MAY 11 — A friend of mine complained that the Facebook page of a rep for a place in Sabah, that has gone viral for its decaying bridges, has been blocking people, allowing only those who would leave positive comments.
The same rep’s overzealous supporter also filed a police report because someone didn’t include the rep in a thank you note for helping secure helicopters for teachers needing to to reach a remote school.
Of course on Facebook you can see why our elected might think they’re gods on earth as it’s the place where you will see endless fawning messages that are mostly some variation of "Thank you YB.”
All through the pandemic, Sabahans have been in the news for the most pitiful of reasons — climbing trees or up hills just to get the best mobile reception for online classes.
Now the focus is on dangerous, rickety bridges and yet, the thing is, nothing of this is new.
Even in my 20s there would be reports of schools just on the outskirts of Kota Kinabalu that were little more than shacks and even now, many children in the interior must battle the elements and long distances to attend school.
The challenges of improving infrastructure in Sabah are myriad.
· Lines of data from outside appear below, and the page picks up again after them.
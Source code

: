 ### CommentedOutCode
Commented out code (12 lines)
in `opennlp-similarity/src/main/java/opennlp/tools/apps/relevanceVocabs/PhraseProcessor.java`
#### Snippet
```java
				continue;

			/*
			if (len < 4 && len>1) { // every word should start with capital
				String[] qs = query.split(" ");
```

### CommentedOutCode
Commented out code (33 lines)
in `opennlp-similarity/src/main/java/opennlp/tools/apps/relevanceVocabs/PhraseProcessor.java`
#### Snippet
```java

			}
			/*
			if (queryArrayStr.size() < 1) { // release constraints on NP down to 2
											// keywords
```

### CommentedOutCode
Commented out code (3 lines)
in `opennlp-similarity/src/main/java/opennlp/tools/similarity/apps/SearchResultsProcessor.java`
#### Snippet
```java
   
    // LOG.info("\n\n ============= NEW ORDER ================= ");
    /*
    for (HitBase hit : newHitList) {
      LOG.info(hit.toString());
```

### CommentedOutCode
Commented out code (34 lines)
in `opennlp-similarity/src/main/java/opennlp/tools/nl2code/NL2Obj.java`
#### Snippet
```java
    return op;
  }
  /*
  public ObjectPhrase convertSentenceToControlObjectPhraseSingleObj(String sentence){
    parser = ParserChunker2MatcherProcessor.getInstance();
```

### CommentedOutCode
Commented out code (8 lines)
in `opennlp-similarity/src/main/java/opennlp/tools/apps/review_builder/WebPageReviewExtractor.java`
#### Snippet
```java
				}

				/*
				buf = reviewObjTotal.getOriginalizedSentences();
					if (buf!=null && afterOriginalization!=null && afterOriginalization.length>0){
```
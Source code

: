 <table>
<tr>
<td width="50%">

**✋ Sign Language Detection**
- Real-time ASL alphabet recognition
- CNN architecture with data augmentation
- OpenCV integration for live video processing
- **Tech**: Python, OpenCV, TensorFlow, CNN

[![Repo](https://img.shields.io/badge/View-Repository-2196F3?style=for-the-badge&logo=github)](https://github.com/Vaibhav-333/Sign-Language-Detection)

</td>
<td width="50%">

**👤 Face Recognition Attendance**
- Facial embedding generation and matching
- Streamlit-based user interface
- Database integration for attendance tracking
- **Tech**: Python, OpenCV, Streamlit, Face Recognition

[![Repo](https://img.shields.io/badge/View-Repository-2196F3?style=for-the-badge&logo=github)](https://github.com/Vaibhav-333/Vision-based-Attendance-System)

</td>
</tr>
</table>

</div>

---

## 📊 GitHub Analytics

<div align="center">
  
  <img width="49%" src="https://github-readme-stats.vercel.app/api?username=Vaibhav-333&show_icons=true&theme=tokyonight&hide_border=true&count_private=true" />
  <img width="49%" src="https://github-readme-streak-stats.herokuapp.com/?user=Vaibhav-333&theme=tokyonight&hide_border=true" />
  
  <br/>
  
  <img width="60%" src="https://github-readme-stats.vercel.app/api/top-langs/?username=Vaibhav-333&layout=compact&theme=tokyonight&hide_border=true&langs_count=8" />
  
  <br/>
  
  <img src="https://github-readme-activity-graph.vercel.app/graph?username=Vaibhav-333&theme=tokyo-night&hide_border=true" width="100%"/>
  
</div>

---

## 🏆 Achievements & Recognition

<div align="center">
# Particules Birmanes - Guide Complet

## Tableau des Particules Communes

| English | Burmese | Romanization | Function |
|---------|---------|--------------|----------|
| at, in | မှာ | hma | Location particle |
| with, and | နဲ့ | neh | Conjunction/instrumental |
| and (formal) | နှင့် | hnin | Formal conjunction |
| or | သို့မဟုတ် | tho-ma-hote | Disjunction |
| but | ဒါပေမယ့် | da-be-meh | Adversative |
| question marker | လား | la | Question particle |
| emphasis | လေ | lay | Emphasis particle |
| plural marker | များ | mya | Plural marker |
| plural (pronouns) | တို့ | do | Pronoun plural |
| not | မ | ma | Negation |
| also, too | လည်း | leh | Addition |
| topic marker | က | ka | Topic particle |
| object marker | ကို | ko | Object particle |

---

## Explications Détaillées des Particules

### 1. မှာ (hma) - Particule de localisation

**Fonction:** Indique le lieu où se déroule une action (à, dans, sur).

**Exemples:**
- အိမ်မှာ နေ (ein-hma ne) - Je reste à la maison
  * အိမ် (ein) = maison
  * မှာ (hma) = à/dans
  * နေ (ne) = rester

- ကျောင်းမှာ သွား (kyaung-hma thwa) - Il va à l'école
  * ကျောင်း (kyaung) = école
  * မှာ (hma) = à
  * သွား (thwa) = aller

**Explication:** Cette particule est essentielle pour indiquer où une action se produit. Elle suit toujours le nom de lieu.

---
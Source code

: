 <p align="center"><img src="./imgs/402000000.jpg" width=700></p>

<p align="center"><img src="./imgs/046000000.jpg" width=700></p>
As an old school teacher of mine used to say, "It’s not like we can just punch holes in the mountains.”
Getting enough of an allocation to maintain existing infrastructure as well as attend to the state’s other needs has been, if you ask most Sabah politicians, an uphill battle.
It’s rather hard to sympathise with some of them when you see them living in huge houses with swimming pools while their constituents barely eke out a living.
The challenges of improving infrastructure in Sabah are myriad. — Picture by Firdaus Latif
Politics in Malaysia is a money game and unfortunately Sabah reps, like most Malaysian politicians, are easily seduced by the trappings of comfort to the point they do not see the problem in their living standards being so different from that of their constituents.
Thanks to social media, too many of them too happily flaunt their large houses and new cars, while in their constituencies, kids risk drowning to go to school.
Those teachers I mentioned before, it took a lot of noise and mobilising from NGOs to get those helicopters.
Must Sabahans all climb trees or stand on rickety bridges to finally get our voices heard and our state’s development on par with how it should be in 2022?
At this rate, locals might just have to carve a simple message on Gunung Kinabalu that perhaps our leaders might see across the South China Sea: where is our money?
* This is the personal view of the columnist.